UPDATE ON ARTIFICIAL INTELLIGENCE (AI): USPTO FILES OPPOSITION BRIEF AT THE COURT OF APPEALS FOR THE FEDERAL CIRCUIT (CAFC) TO AFFIRM DECISION THAT AI CANNOT QUALIFY AS AN “INVENTOR.”
March 15, 2022
March 15, 2022 - The case at issue is STEPHEN THALER, Plaintiff-Appellant, v. ANDREW HIRSHFELD, Performing the Functions and Duties of the Under Secretary of Commerce for Intellectual Property and Director of the United States Patent and Trademark Office (USPTO), UNITED STATES PATENT AND TRADEMARK OFFICE, Docket 21-2347 (Thaler v. Hirshfeld). It originated from the Eastern District of Virginia under Docket # 1:20-cv-00903.
On September 3, 2021 the Eastern District of Virginia, ruled that under the Patent Act, an Artificial Intelligence (AI) machine cannot qualify as an “inventor.” The case involved two (2) patent applications that Stephen Thaler filed with the United States Patent & Trademark Office (USPTO) namely, U.S. Application Serial Nos. 16/524,350 (the ‘350 application) and 16/524,532 (the ‘532 application). Thaler attempted to obtain a patent for an invention created by his AI system called DABUS (“Device for Autonomous Bootstrapping of Unified Sentence). The USPTO examiner rejected the applications. Thaler took his case to the Eastern District of Virginia. In his one-count complaint brought under the Administrative Procedure Act (“APA”), Thaler alleges that the refusal of the USPTO to process the applications was “arbitrary, capricious, an abuse of discretion and not in accordance with the law; unsupported by substantial evidence and in excess of the USPTO statutory authority.” Thaler also sought a declaration that a patent application for an AI-generated invention should not be rejected on the basis that no natural person is identified as an inventor.
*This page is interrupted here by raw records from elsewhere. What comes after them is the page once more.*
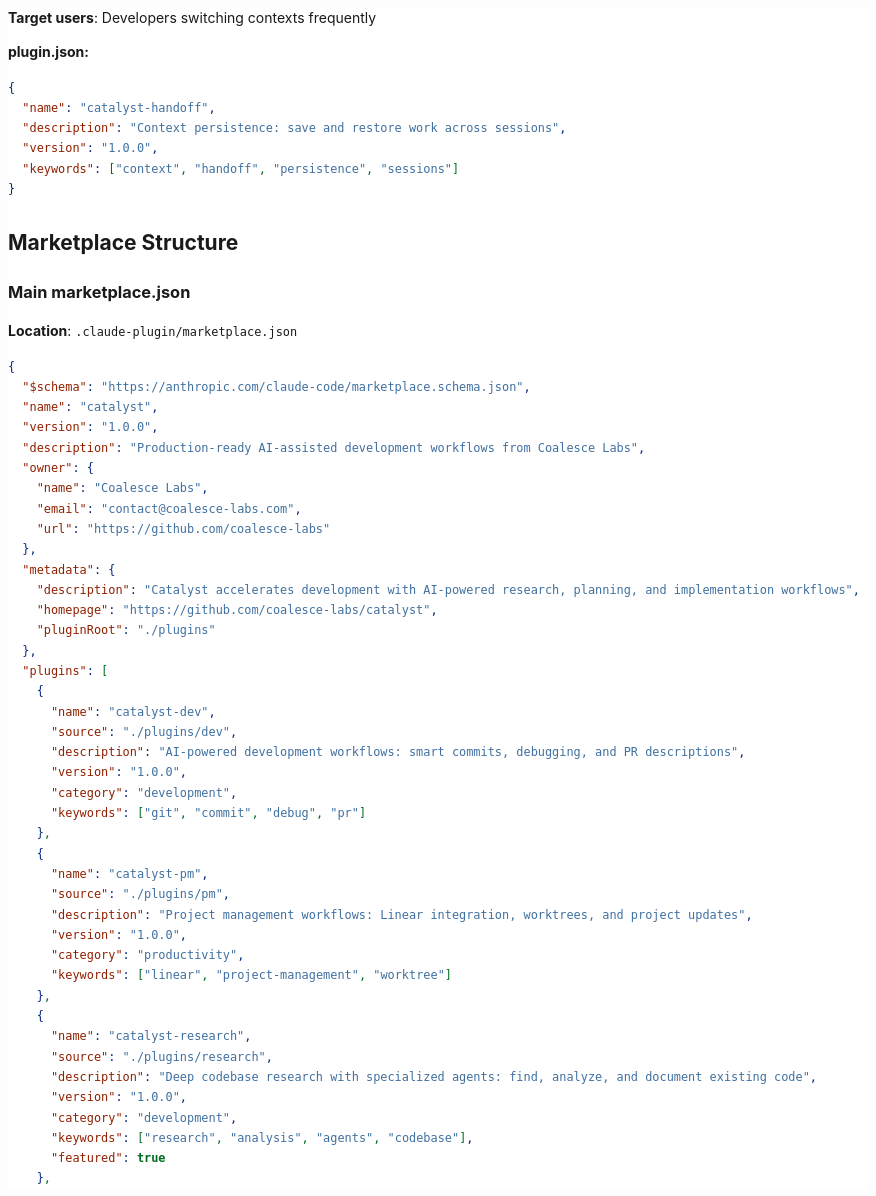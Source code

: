 **Target users**: Developers switching contexts frequently

**plugin.json:**

```json
{
  "name": "catalyst-handoff",
  "description": "Context persistence: save and restore work across sessions",
  "version": "1.0.0",
  "keywords": ["context", "handoff", "persistence", "sessions"]
}
```

## Marketplace Structure

### Main marketplace.json

**Location**: `.claude-plugin/marketplace.json`

```json
{
  "$schema": "https://anthropic.com/claude-code/marketplace.schema.json",
  "name": "catalyst",
  "version": "1.0.0",
  "description": "Production-ready AI-assisted development workflows from Coalesce Labs",
  "owner": {
    "name": "Coalesce Labs",
    "email": "contact@coalesce-labs.com",
    "url": "https://github.com/coalesce-labs"
  },
  "metadata": {
    "description": "Catalyst accelerates development with AI-powered research, planning, and implementation workflows",
    "homepage": "https://github.com/coalesce-labs/catalyst",
    "pluginRoot": "./plugins"
  },
  "plugins": [
    {
      "name": "catalyst-dev",
      "source": "./plugins/dev",
      "description": "AI-powered development workflows: smart commits, debugging, and PR descriptions",
      "version": "1.0.0",
      "category": "development",
      "keywords": ["git", "commit", "debug", "pr"]
    },
    {
      "name": "catalyst-pm",
      "source": "./plugins/pm",
      "description": "Project management workflows: Linear integration, worktrees, and project updates",
      "version": "1.0.0",
      "category": "productivity",
      "keywords": ["linear", "project-management", "worktree"]
    },
    {
      "name": "catalyst-research",
      "source": "./plugins/research",
      "description": "Deep codebase research with specialized agents: find, analyze, and document existing code",
      "version": "1.0.0",
      "category": "development",
      "keywords": ["research", "analysis", "agents", "codebase"],
      "featured": true
    },
```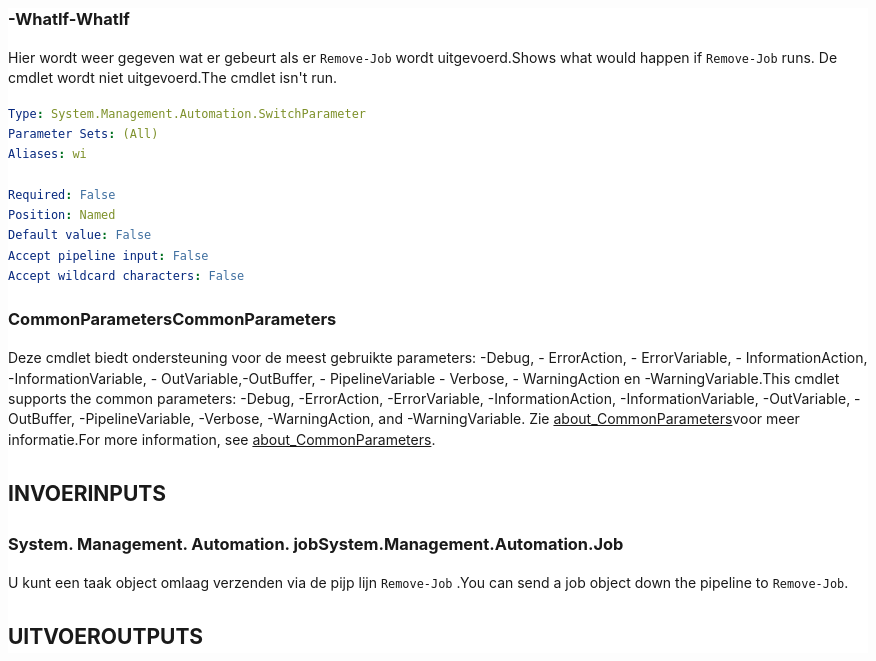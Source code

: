 ### <span data-ttu-id="dda8c-221">-WhatIf</span><span class="sxs-lookup"><span data-stu-id="dda8c-221">-WhatIf</span></span>

<span data-ttu-id="dda8c-222">Hier wordt weer gegeven wat er gebeurt als er `Remove-Job` wordt uitgevoerd.</span><span class="sxs-lookup"><span data-stu-id="dda8c-222">Shows what would happen if `Remove-Job` runs.</span></span> <span data-ttu-id="dda8c-223">De cmdlet wordt niet uitgevoerd.</span><span class="sxs-lookup"><span data-stu-id="dda8c-223">The cmdlet isn't run.</span></span>

```yaml
Type: System.Management.Automation.SwitchParameter
Parameter Sets: (All)
Aliases: wi

Required: False
Position: Named
Default value: False
Accept pipeline input: False
Accept wildcard characters: False
```

### <span data-ttu-id="dda8c-224">CommonParameters</span><span class="sxs-lookup"><span data-stu-id="dda8c-224">CommonParameters</span></span>

<span data-ttu-id="dda8c-225">Deze cmdlet biedt ondersteuning voor de meest gebruikte parameters: -Debug, - ErrorAction, - ErrorVariable, - InformationAction, -InformationVariable, - OutVariable,-OutBuffer, - PipelineVariable - Verbose, - WarningAction en -WarningVariable.</span><span class="sxs-lookup"><span data-stu-id="dda8c-225">This cmdlet supports the common parameters: -Debug, -ErrorAction, -ErrorVariable, -InformationAction, -InformationVariable, -OutVariable, -OutBuffer, -PipelineVariable, -Verbose, -WarningAction, and -WarningVariable.</span></span> <span data-ttu-id="dda8c-226">Zie [about_CommonParameters](https://go.microsoft.com/fwlink/?LinkID=113216)voor meer informatie.</span><span class="sxs-lookup"><span data-stu-id="dda8c-226">For more information, see [about_CommonParameters](https://go.microsoft.com/fwlink/?LinkID=113216).</span></span>

## <span data-ttu-id="dda8c-227">INVOER</span><span class="sxs-lookup"><span data-stu-id="dda8c-227">INPUTS</span></span>

### <span data-ttu-id="dda8c-228">System. Management. Automation. job</span><span class="sxs-lookup"><span data-stu-id="dda8c-228">System.Management.Automation.Job</span></span>

<span data-ttu-id="dda8c-229">U kunt een taak object omlaag verzenden via de pijp lijn `Remove-Job` .</span><span class="sxs-lookup"><span data-stu-id="dda8c-229">You can send a job object down the pipeline to `Remove-Job`.</span></span>

## <span data-ttu-id="dda8c-230">UITVOER</span><span class="sxs-lookup"><span data-stu-id="dda8c-230">OUTPUTS</span></span>
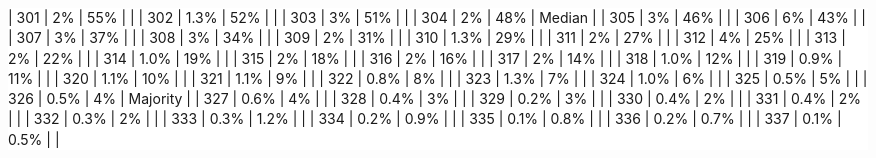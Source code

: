 | 301 | 2% | 55% |  |
| 302 | 1.3% | 52% |  |
| 303 | 3% | 51% |  |
| 304 | 2% | 48% | Median |
| 305 | 3% | 46% |  |
| 306 | 6% | 43% |  |
| 307 | 3% | 37% |  |
| 308 | 3% | 34% |  |
| 309 | 2% | 31% |  |
| 310 | 1.3% | 29% |  |
| 311 | 2% | 27% |  |
| 312 | 4% | 25% |  |
| 313 | 2% | 22% |  |
| 314 | 1.0% | 19% |  |
| 315 | 2% | 18% |  |
| 316 | 2% | 16% |  |
| 317 | 2% | 14% |  |
| 318 | 1.0% | 12% |  |
| 319 | 0.9% | 11% |  |
| 320 | 1.1% | 10% |  |
| 321 | 1.1% | 9% |  |
| 322 | 0.8% | 8% |  |
| 323 | 1.3% | 7% |  |
| 324 | 1.0% | 6% |  |
| 325 | 0.5% | 5% |  |
| 326 | 0.5% | 4% | Majority |
| 327 | 0.6% | 4% |  |
| 328 | 0.4% | 3% |  |
| 329 | 0.2% | 3% |  |
| 330 | 0.4% | 2% |  |
| 331 | 0.4% | 2% |  |
| 332 | 0.3% | 2% |  |
| 333 | 0.3% | 1.2% |  |
| 334 | 0.2% | 0.9% |  |
| 335 | 0.1% | 0.8% |  |
| 336 | 0.2% | 0.7% |  |
| 337 | 0.1% | 0.5% |  |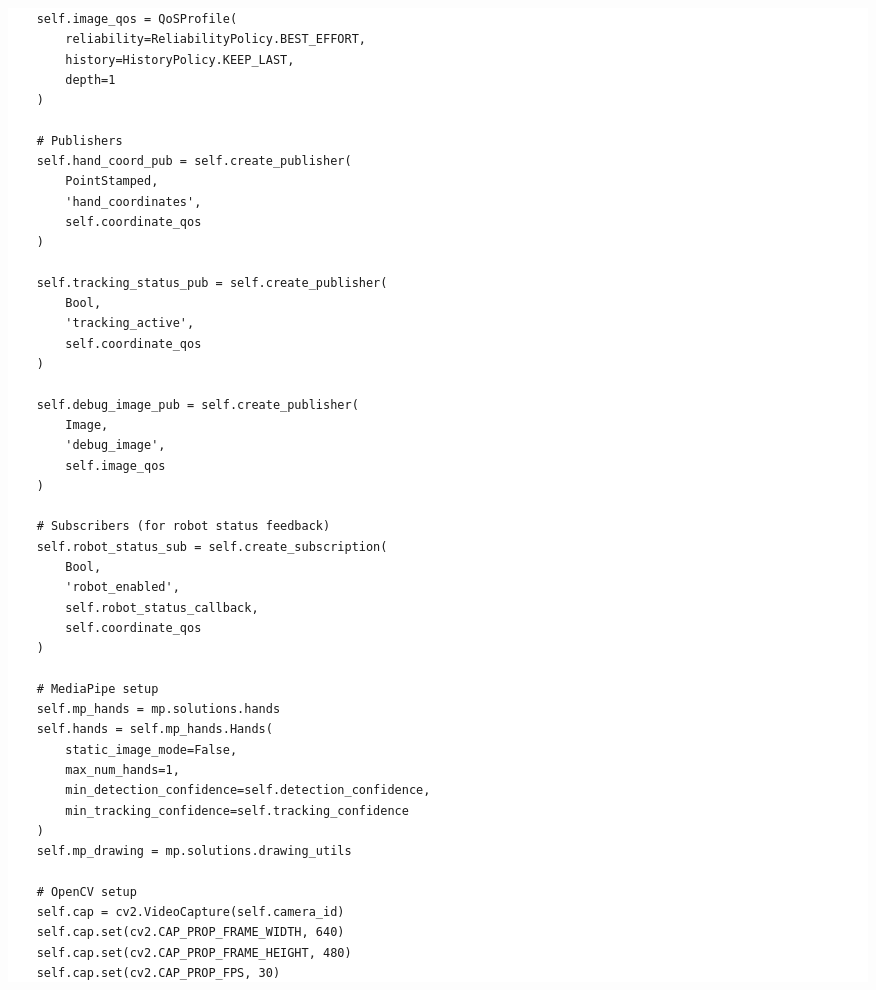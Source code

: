         self.image_qos = QoSProfile(
            reliability=ReliabilityPolicy.BEST_EFFORT,
            history=HistoryPolicy.KEEP_LAST,
            depth=1
        )
        
        # Publishers
        self.hand_coord_pub = self.create_publisher(
            PointStamped, 
            'hand_coordinates', 
            self.coordinate_qos
        )
        
        self.tracking_status_pub = self.create_publisher(
            Bool, 
            'tracking_active', 
            self.coordinate_qos
        )
        
        self.debug_image_pub = self.create_publisher(
            Image, 
            'debug_image', 
            self.image_qos
        )
        
        # Subscribers (for robot status feedback)
        self.robot_status_sub = self.create_subscription(
            Bool,
            'robot_enabled',
            self.robot_status_callback,
            self.coordinate_qos
        )
        
        # MediaPipe setup
        self.mp_hands = mp.solutions.hands
        self.hands = self.mp_hands.Hands(
            static_image_mode=False,
            max_num_hands=1,
            min_detection_confidence=self.detection_confidence,
            min_tracking_confidence=self.tracking_confidence
        )
        self.mp_drawing = mp.solutions.drawing_utils
        
        # OpenCV setup
        self.cap = cv2.VideoCapture(self.camera_id)
        self.cap.set(cv2.CAP_PROP_FRAME_WIDTH, 640)
        self.cap.set(cv2.CAP_PROP_FRAME_HEIGHT, 480)
        self.cap.set(cv2.CAP_PROP_FPS, 30)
On Feb 16, 2022, Stephen Thaler appealed to the Court of Appeals for the Federal Circuit (CAFC) from the adverse decision of the lower court. According to the appeal, Thaler wants the CFAC to decide “whether the District Court correctly concluded that an artificial intelligence device comprised solely of source code cannot qualify as an “inventor” under the Patent Act, where the plain statutory language specifically defines “inventor” to be an “individual” and refers to an “inventor” using personal pronouns.” The USPTO opposes arguing that under the “plain language Congress chose to incorporate in the Patent Act,” only a human being can be considered an “inventor.” The USPTO first noted that the definitions of “inventor” and “joint inventor” under the Patent Act both unequivocally refer only to an “individual” or “individuals.” For example, “inventor” is defined under the Act as “the individual or, if a joint invention, the individuals collectively who invented or discovered the subject matter of the invention.” The USPTO argued that under the “plain language Congress chose to incorporate in the Patent Act,” only a human being can be considered an “inventor.”
In our previous posting, we have discussed recent inventorship issues surrounding Artificial Intelligence (“AI”). We indicated that two (2) recent Court of Appeals for the Federal Circuit (CAFC) decisions, i.e., Berkheimer v. HP and Aatrix Software v. Green Shades Software have not provided any bright-line rule concerning adjudication of AI. We will continue to monitor this case.